Seeing Misrahi's firm as a vehicle for that loss, Lemmon has struck out
against it. Last year, she cybersquatted the Web domain name Misrahi.com.
In May 1999, she complained to a state agency about a $5000 fee the Misrahi
firm was charging for an apartment. On the stand, Gluck said the high fee
was deserved because the apartment—rent-stabilized and renting for less
than $600—was "very special." Last week, the state declared that there was
nothing improper about the fee.
The criminal case against Gluck stems from 11 phone calls Lemmon received
at home from June 9 through August 11, 1999. The calls, traced to Gluck's
cell phone, were made on the weekend or in the wee hours, including one
placed at 1:03 a.m. Most were hang-ups. Gluck says he generally doesn't
leave messages, and once hung up because he got "nervous" when someone
answered Lemmon's phone. He said he placed the calls because he was trying
to "reach out" and arrange a meeting between Lemmon and Misrahi to "bring
peace," but admitted that calls made at 1 a.m. could be construed as
something less than an olive branch.
Gluck said that he meant no harm, but Detective Kenneth Silvia, who
arrested Gluck on August 16, testified that Gluck "admitted to me that on a
few occasions he called, but only to annoy" Lemmon, adding that Gluck
acknowledged that it was "rather childish and stupid and that he was sorry
for it." Gluck was convicted on two counts of aggravated harassment and
acquitted of two lesser counts. He says he plans to appeal.

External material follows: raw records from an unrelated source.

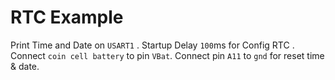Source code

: # RTC Example

Print Time and Date on `USART1` .
Startup Delay `100`ms for Config RTC .
Connect `coin cell battery` to pin `VBat`.
Connect pin `A11` to `gnd` for reset time & date.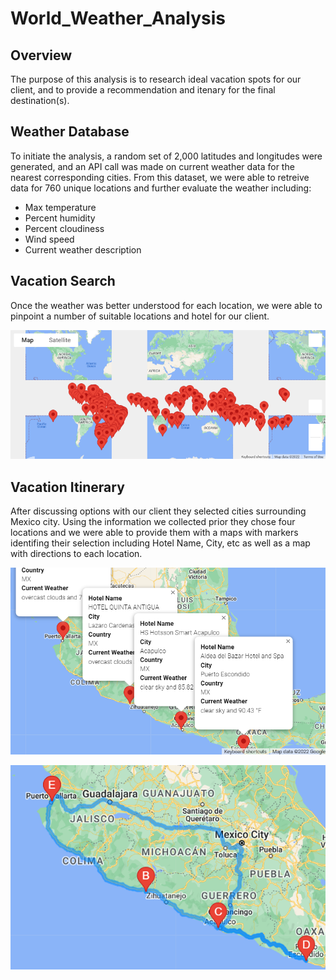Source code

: # World_Weather_Analysis

## Overview

The purpose of this analysis is to research ideal vacation spots for our client, and to provide a recommendation and itenary for the final destination(s).

## Weather Database

To initiate the analysis, a random set of 2,000 latitudes and longitudes were generated, and an API call was made on current weather data for the nearest corresponding cities. From this dataset, we were able to retreive data for 760 unique locations and further evaluate the weather including:
- Max temperature
- Percent humidity
- Percent cloudiness
- Wind speed
- Current weather description

## Vacation Search

Once the weather was better understood for each location, we were able to pinpoint a number of suitable locations and hotel for our client.

![Vacation_Search/WeatherPy_vacation_map.png](Vacation_Search/WeatherPy_vacation_map.png)


## Vacation Itinerary

After discussing options with our client they selected cities surrounding Mexico city.  Using the information we collected prior they chose four locations and we were able to provide them with a maps with markers identifing their selection including Hotel Name, City, etc as well as a map with directions to each location.

![Vacation_Itinerary/WeatherPy_travel_map_markers.png](Vacation_Itinerary/WeatherPy_travel_map_markers.png)

![Vacation_Itinerary/WeatherPy_travel_map.png](Vacation_Itinerary/WeatherPy_travel_map.png)



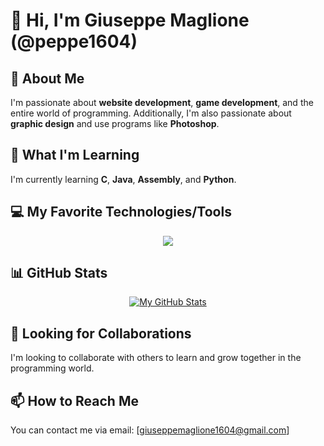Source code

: # 👋 Hi, I'm Giuseppe Maglione (@peppe1604)

## 👀 About Me
I'm passionate about **website development**, **game development**, and the entire world of programming. Additionally, I'm also passionate about **graphic design** and use programs like **Photoshop**.

## 🌱 What I'm Learning
I'm currently learning **C**, **Java**, **Assembly**, and **Python**.

## 💻 My Favorite Technologies/Tools
<p align="center">
  <a href="https://skillicons.dev">
    <img src="https://skillicons.dev/icons?i=git,ae,ps,c,cpp,eclipse,java,php,html,css,js,ubuntu,vscode,bash,linux" />
  </a>
</p>

## 📊 GitHub Stats
<p align="center">
  <a href="https://github.com/anuraghazra/github-readme-stats">
    <img src="https://github-readme-stats.vercel.app/api?username=peppe1604&hide=contribs,prs&show_icons=true&theme=synthwave" alt="My GitHub Stats" />
  </a>
</p>

## 💞️ Looking for Collaborations
I'm looking to collaborate with others to learn and grow together in the programming world.

## 📫 How to Reach Me
You can contact me via email: [giuseppemaglione1604@gmail.com]
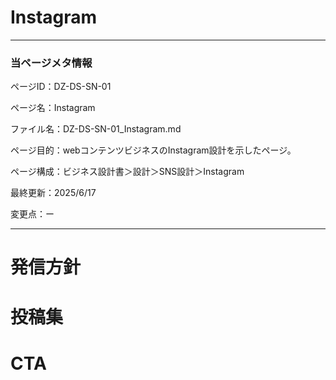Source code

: # Instagram

---

### 当ページメタ情報

ページID：DZ-DS-SN-01

ページ名：Instagram

ファイル名：DZ-DS-SN-01_Instagram.md

ページ目的：webコンテンツビジネスのInstagram設計を示したページ。

ページ構成：ビジネス設計書＞設計＞SNS設計＞Instagram

最終更新：2025/6/17

変更点：ー

---

# 発信方針

# 投稿集

# CTA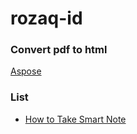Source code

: # rozaq-id

### Convert pdf to html
[Aspose](https://products.aspose.app/words/conversion/pdf-to-html)

### List
- [How to Take Smart Note](https://rozaq-id.github.io/books/how_to_take_smart_notes)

Lemmon's activism has given her a reputation as fierce. "I won't say
anything against her on the record because she terrifies me," says one bar
owner. "She has the power to really screw up some young people just
starting out. But she's absolutely right about what's happening to this
neighborhood. If I lived on that block, I would be happy to have her
advocating for me."
Gluck, who lives in Brooklyn but who has worked on the Lower East Side for
more than 20 years (five with Misrahi, the rest in women's apparel), is
dumbfounded that Lemmon isn't "thrilled" with what he calls the "betterment
of the neighborhood."
Lemmon dismisses Gluck's enthusiasm: "That's just another craven statement
by someone who is making their money in the neighborhood and taking it
across the bridge. The fact is, there's really very little benefit in this
for the people who are living here. There's very little sharing."